No, no, my Italian friend said, it is about to be delivered.

Interesting, I thought. Isn’t there another verb for that? Sta per essere consegnato?

Yes, maybe, but it’s vernacular.

Okay, great, I think, business Italian, got it, saying to myself the update that IKEA dared not post: tutti i romani hanno Covid e purtroppo non potevano lavorare fino ad oggi. All Romans have Covid and were unable to work before today. (A month after purchase.) Maybe add, as a public service announcement, non preoccuparti i cuscini non possono portarti il Covid. Don’t worry, cushions cannot transmit Covid.

The best update, which predominates, says L’ordine è in viaggio, with a cute truck icon. Your order is travelling. Does it mean my order is travelling to me or away from me? Who knows?

You should call them, she said, just to make sure. But I didn’t call them. I didn’t think it would help much, given what their interface says online. I don’t really need someone to spend thirty minutes on a call with me in Italian, reading website updates to me that I already know as I read them silently to myself on the screen again.
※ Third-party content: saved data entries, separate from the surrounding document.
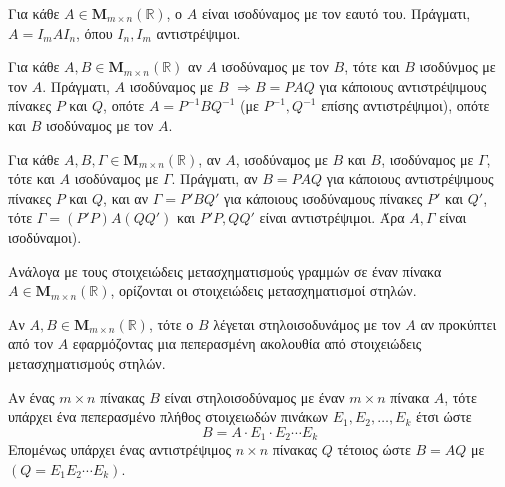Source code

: \begin{rem}
\item {}
  \begin{myitemize}
    \item Για κάθε $ A \in \textbf{M}_{m \times n}(\mathbb{R}) $, ο $A$ είναι ισοδύναμος 
      με τον εαυτό του. Πράγματι, $ A = I_{m}AI_{n} $, όπου $ I_{n}, I_{m} $ 
      αντιστρέψιμοι.
    \item Για κάθε $ A,B \in \textbf{M}_{m \times n}(\mathbb{R}) $ αν $ A $ ισοδύναμος με
      τον $B$, τότε και $B$ ισοδύνμος με τον $A$. Πράγματι, $A$ ισοδύναμος με $B$ $
      \Rightarrow B=PAQ $ για κάποιους αντιστρέψιμους πίνακες $ P $ και $Q$, οπότε 
      $ A=P^{-1}BQ^{-1} $ (με $ P^{-1}, Q^{-1} $ επίσης αντιστρέψιμοι), οπότε και 
      $B$ ισοδύναμος με τον $A$.
    \item Για κάθε $ A,B, \Gamma \in \textbf{M}_{m \times n}(\mathbb{R}) $, αν $ A $, 
      ισοδύναμος με $ B $ και $ B $, ισοδύναμος με $\Gamma $, τότε και $ A$ ισοδύναμος
      με $ \Gamma $. Πράγματι, αν $ B=PAQ $ για κάποιους αντιστρέψιμους πίνακες 
      $ P $ και $ Q $, και αν $ \Gamma = P'BQ' $ για κάποιους ισοδύναμους πίνακες 
      $ P' $ και $ Q' $, τότε $ \Gamma = (P'P)A(QQ') $ και $ P'P, QQ'$ είναι
      αντιστρέψιμοι. Άρα $ A,\Gamma $ είναι ισοδύναμοι).
  \end{myitemize}
\end{rem}

\begin{rem}
  Ανάλογα με τους στοιχειώδεις μετασχηματισμούς γραμμών σε έναν πίνακα $ A \in
  \textbf{M}_{m \times n}(\mathbb{R}) $, ορίζονται οι στοιχειώδεις μετασχηματισμοί 
  στηλών.
\end{rem}

\begin{dfn}
  Αν $ A, B \in \textbf{M}_{m \times n}(\mathbb{R}) $, τότε ο $B$ λέγεται στηλοισοδυνάμος
  με τον $A$ αν προκύπτει από τον $A$ εφαρμόζοντας μια πεπερασμένη ακολουθία από 
  στοιχειώδεις μετασχηματισμούς στηλών.
\end{dfn}

\begin{thm}
  Αν ένας $ m \times n $ πίνακας $ B $ είναι στηλοισοδύναμος με έναν $ m \times n $ 
  πίνακα $A$, τότε υπάρχει ένα πεπερασμένο πλήθος στοιχειωδών πινάκων $ E_{1}, E_{2},
  \ldots, E_{k} $ έτσι ώστε 
  \[
    B = A \cdot E_{1} \cdot E_{2} \cdots E_{k} 
  \] 
  Επομένως υπάρχει ένας αντιστρέψιμος $ n \times n $ πίνακας $ Q $ τέτοιος ώστε 
  $ B=AQ $ με $ (Q=E_{1}E_{2}\cdots E_{k}) $.
\end{thm}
Also, I truly dread phone calls in Italian.

Now they are quantum pillows. L’ordine è in viaggio. Where to? Who knows? Directionality cannot be known. Only the fact that they are travelling, somewhere in north-central Italy, in a way that I can only dream of. O quantum pillows, what trucks, what sunny warehouses, you have seen!

L’ordine è in viaggio.

I imagine the site with further updates, à la L.A. Story (1991), with me in the Steve Martin role. The site will start answering my unasked questions in business Italian.

January 29, and no sign of the pillows we ordered over a month ago.

Quando avrai il Covid avrai dei bei cuscini da usare per la tua quarantena. When you have Covid, you will have some lovely cushions for your quarantine.